The point of The Sims is to be boss of the banal. You start the game with a dollop of cash and a shell of a house, and the challenge is to decorate and populate it. Ready-made characters are available, but most players craft their own. You can choose the basic attributes of their personalities—whether they are creative or anti-social, organized or slovenly. You dress them, name them, give them hairstyles and provide them with plumbing, a toaster oven and matching sheets (puppies and toy rockets, too, if you buy the expansion packs).
Then, you turn them loose. They wander their suburbia, muttering in their own strange language to one another and getting into all kinds of trouble. The only clues to their “thoughts” are little meters that track their mental and physical states and cartoon images that appear in balloons over their heads.
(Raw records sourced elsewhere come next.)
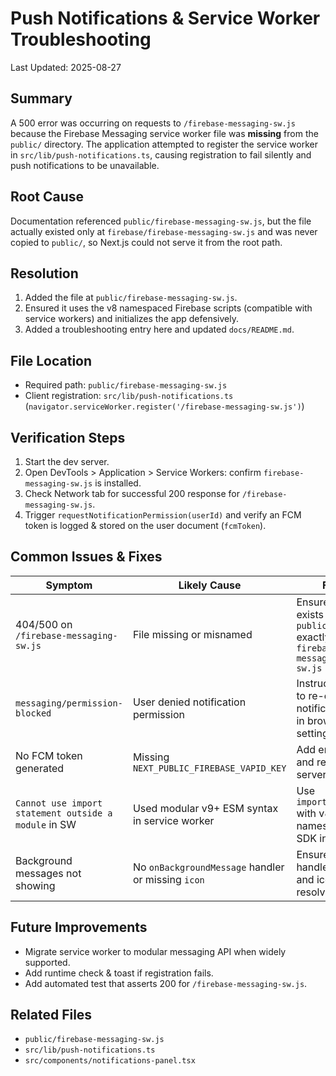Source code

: # Push Notifications & Service Worker Troubleshooting

Last Updated: 2025-08-27

## Summary

A 500 error was occurring on requests to `/firebase-messaging-sw.js` because the Firebase Messaging service worker file was **missing** from the `public/` directory. The application attempted to register the service worker in `src/lib/push-notifications.ts`, causing registration to fail silently and push notifications to be unavailable.

## Root Cause

Documentation referenced `public/firebase-messaging-sw.js`, but the file actually existed only at `firebase/firebase-messaging-sw.js` and was never copied to `public/`, so Next.js could not serve it from the root path.

## Resolution

1. Added the file at `public/firebase-messaging-sw.js`.
2. Ensured it uses the v8 namespaced Firebase scripts (compatible with service workers) and initializes the app defensively.
3. Added a troubleshooting entry here and updated `docs/README.md`.

## File Location

- Required path: `public/firebase-messaging-sw.js`
- Client registration: `src/lib/push-notifications.ts` (`navigator.serviceWorker.register('/firebase-messaging-sw.js')`)

## Verification Steps

1. Start the dev server.
2. Open DevTools > Application > Service Workers: confirm `firebase-messaging-sw.js` is installed.
3. Check Network tab for successful 200 response for `/firebase-messaging-sw.js`.
4. Trigger `requestNotificationPermission(userId)` and verify an FCM token is logged & stored on the user document (`fcmToken`).

## Common Issues & Fixes

| Symptom                                              | Likely Cause                                       | Fix                                                                   |
| ---------------------------------------------------- | -------------------------------------------------- | --------------------------------------------------------------------- |
| 404/500 on `/firebase-messaging-sw.js`               | File missing or misnamed                           | Ensure file exists in `public/` exactly as `firebase-messaging-sw.js` |
| `messaging/permission-blocked`                       | User denied notification permission                | Instruct user to re-enable notifications in browser settings          |
| No FCM token generated                               | Missing `NEXT_PUBLIC_FIREBASE_VAPID_KEY`           | Add env var and restart server                                        |
| `Cannot use import statement outside a module` in SW | Used modular v9+ ESM syntax in service worker      | Use `importScripts` with v8 namespaced SDK in SW                      |
| Background messages not showing                      | No `onBackgroundMessage` handler or missing `icon` | Ensure handler exists and icon path resolves                          |

## Future Improvements

- Migrate service worker to modular messaging API when widely supported.
- Add runtime check & toast if registration fails.
- Add automated test that asserts 200 for `/firebase-messaging-sw.js`.

## Related Files

- `public/firebase-messaging-sw.js`
- `src/lib/push-notifications.ts`
- `src/components/notifications-panel.tsx`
But the game allows no watchmaker gods. Without constant coddling, your Sims will quickly turn cranky and lonely, passing out from exhaustion or trashing the place. You must cultivate their friends and lovers, tell them when to wash, entertain them with hobbies or TV, get them hired and get them to work on time. Keeping your Sims employed is key, since the quickest route to happiness in the game is more and better stuff: tricked-out pick-up trucks, tiki-themed décor, ferrets that drink out of the toilet. More likely than not, pretty soon you’ll be taking better care of your virtual friends than you do of yourself.